On this Monday, I am left to wonder whose life I lived this weekend. I lost both my mind and my self-esteem in a game of Chutes & Ladders, and subsequently forgot my children had today off from school. A few short days ago, FringeKid made Dr. Martin Luther King Jr. proud with her star performance. She mastered the climactic line, “And now water fountains are for everybody!” Yet I still forgot – NO SCHOOL.
In FringeKid’s mind, her one short line embodied the full spirit of equal rights and may as well have been greeted with a standing ovation and roses being thrown at her feet. She thrives on the sparkle of the stage. I am pushing her to allow her brain to catapult her into a career in the spotlight and FringeMan is merely begging God to keep her from becoming a burlesque dancer.
FringeBoy scoffed at the idea that this holiday celebrates equal rights and memorializes a dynamic leader of civil liberties. He insists that “Everybody always uses the same water fountain and nobody really thinks about that anyway. It’s all about an extra day off from school!”
We are a family divided.
Despite the allure of the stage, Hollywood was far from my mind last night and the Golden Globes seem to have gone on without me. I’m convinced that FringeMan controlling the remote control and the kids running around the dog like she was a MayPole made me forget that shiny, frilly dresses were swanking down the red carpet. I must admit that I care little about who won a Golden Globe, mainly because I’m focused on who won local spelling bee; however, spelling bee winners never wear dresses that cost more than my house. There’s just something attractive about the idea of dressing in ridiculously high heals and dresses than require spray-on Spanx, so I had to catch the highlights on the morning news. I did, however, learn how to rescue eight thousand dollars logs out of a Louisiana bayou by watching yet another episode of Ax Men, so all was not lost in the world of television.

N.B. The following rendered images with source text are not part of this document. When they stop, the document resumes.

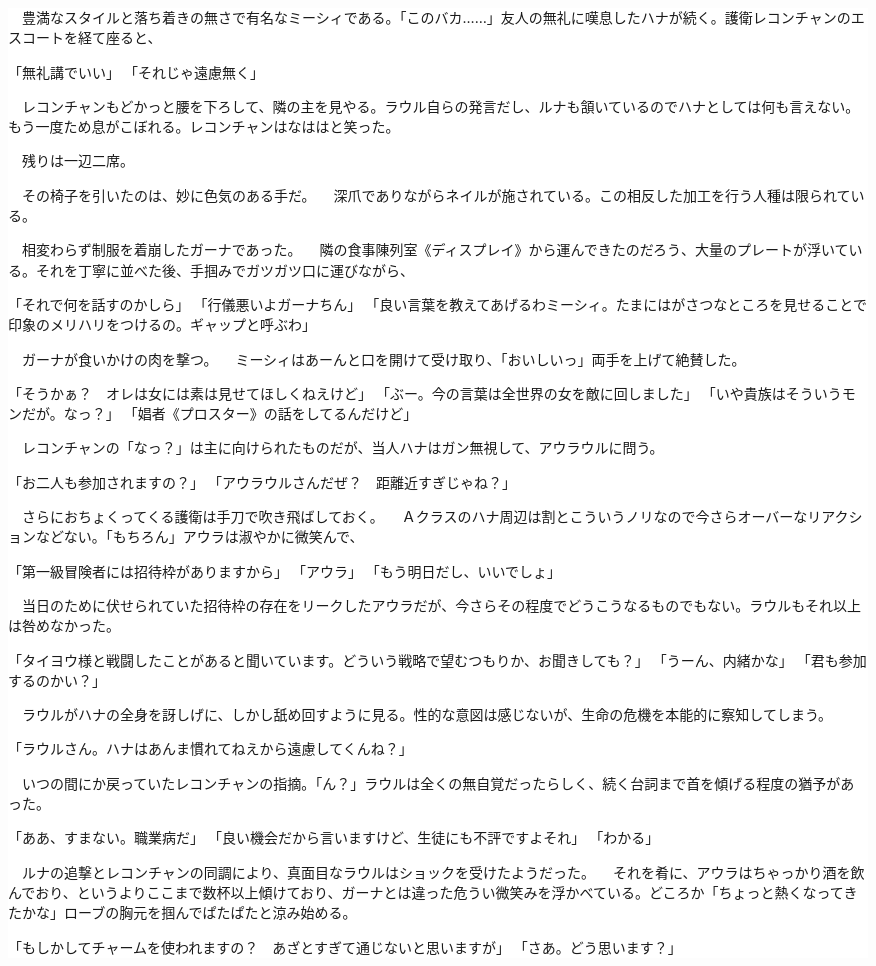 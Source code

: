 　豊満なスタイルと落ち着きの無さで有名なミーシィである。「このバカ……」友人の無礼に嘆息したハナが続く。護衛レコンチャンのエスコートを経て座ると、

「無礼講でいい」
「それじゃ遠慮無く」

　レコンチャンもどかっと腰を下ろして、隣の主を見やる。ラウル自らの発言だし、ルナも頷いているのでハナとしては何も言えない。もう一度ため息がこぼれる。レコンチャンはなははと笑った。

　残りは一辺二席。

　その椅子を引いたのは、妙に色気のある手だ。
　深爪でありながらネイルが施されている。この相反した加工を行う人種は限られている。

　相変わらず制服を着崩したガーナであった。
　隣の食事陳列室《ディスプレイ》から運んできたのだろう、大量のプレートが浮いている。それを丁寧に並べた後、手掴みでガツガツ口に運びながら、

「それで何を話すのかしら」
「行儀悪いよガーナちん」
「良い言葉を教えてあげるわミーシィ。たまにはがさつなところを見せることで印象のメリハリをつけるの。ギャップと呼ぶわ」

　ガーナが食いかけの肉を撃つ。
　ミーシィはあーんと口を開けて受け取り、「おいしいっ」両手を上げて絶賛した。

「そうかぁ？　オレは女には素は見せてほしくねえけど」
「ぶー。今の言葉は全世界の女を敵に回しました」
「いや貴族はそういうモンだが。なっ？」
「娼者《プロスター》の話をしてるんだけど」

　レコンチャンの「なっ？」は主に向けられたものだが、当人ハナはガン無視して、アウラウルに問う。

「お二人も参加されますの？」
「アウラウルさんだぜ？　距離近すぎじゃね？」

　さらにおちょくってくる護衛は手刀で吹き飛ばしておく。
　Ａクラスのハナ周辺は割とこういうノリなので今さらオーバーなリアクションなどない。「もちろん」アウラは淑やかに微笑んで、

「第一級冒険者には招待枠がありますから」
「アウラ」
「もう明日だし、いいでしょ」

　当日のために伏せられていた招待枠の存在をリークしたアウラだが、今さらその程度でどうこうなるものでもない。ラウルもそれ以上は咎めなかった。

「タイヨウ様と戦闘したことがあると聞いています。どういう戦略で望むつもりか、お聞きしても？」
「うーん、内緒かな」
「君も参加するのかい？」

　ラウルがハナの全身を訝しげに、しかし舐め回すように見る。性的な意図は感じないが、生命の危機を本能的に察知してしまう。

「ラウルさん。ハナはあんま慣れてねえから遠慮してくんね？」

　いつの間にか戻っていたレコンチャンの指摘。「ん？」ラウルは全くの無自覚だったらしく、続く台詞まで首を傾げる程度の猶予があった。

「ああ、すまない。職業病だ」
「良い機会だから言いますけど、生徒にも不評ですよそれ」
「わかる」

　ルナの追撃とレコンチャンの同調により、真面目なラウルはショックを受けたようだった。
　それを肴に、アウラはちゃっかり酒を飲んでおり、というよりここまで数杯以上傾けており、ガーナとは違った危うい微笑みを浮かべている。どころか「ちょっと熱くなってきたかな」ローブの胸元を掴んでぱたぱたと涼み始める。

「もしかしてチャームを使われますの？　あざとすぎて通じないと思いますが」
「さあ。どう思います？」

Now don’t get me wrong, watching Ax Men was great, but the real highlight of my weekend came on Saturday afternoon. My town decided to throw a community party at the ice-skating rink they made in the park. Not much is more exciting than four hours of swapping skates, listen to music from a boombox, and sharing snacks; however, when we arrived with Oreo cookies, a notice stapled to a picnic table rescheduled the event for next weekend due to excessive heat. If you can imagine, the temperature rose to a melting 36 degrees. It’s a regular heat wave and no-one wants to spend four hours outside at a skate party when it’s just slightly above freezing. I, for one, am thrilled we are gonna do this again when the temperature is only 2 degrees Fahrenheit, but while I wait for my toes to turn into popsicles, I’m enjoying the sudden heat wave.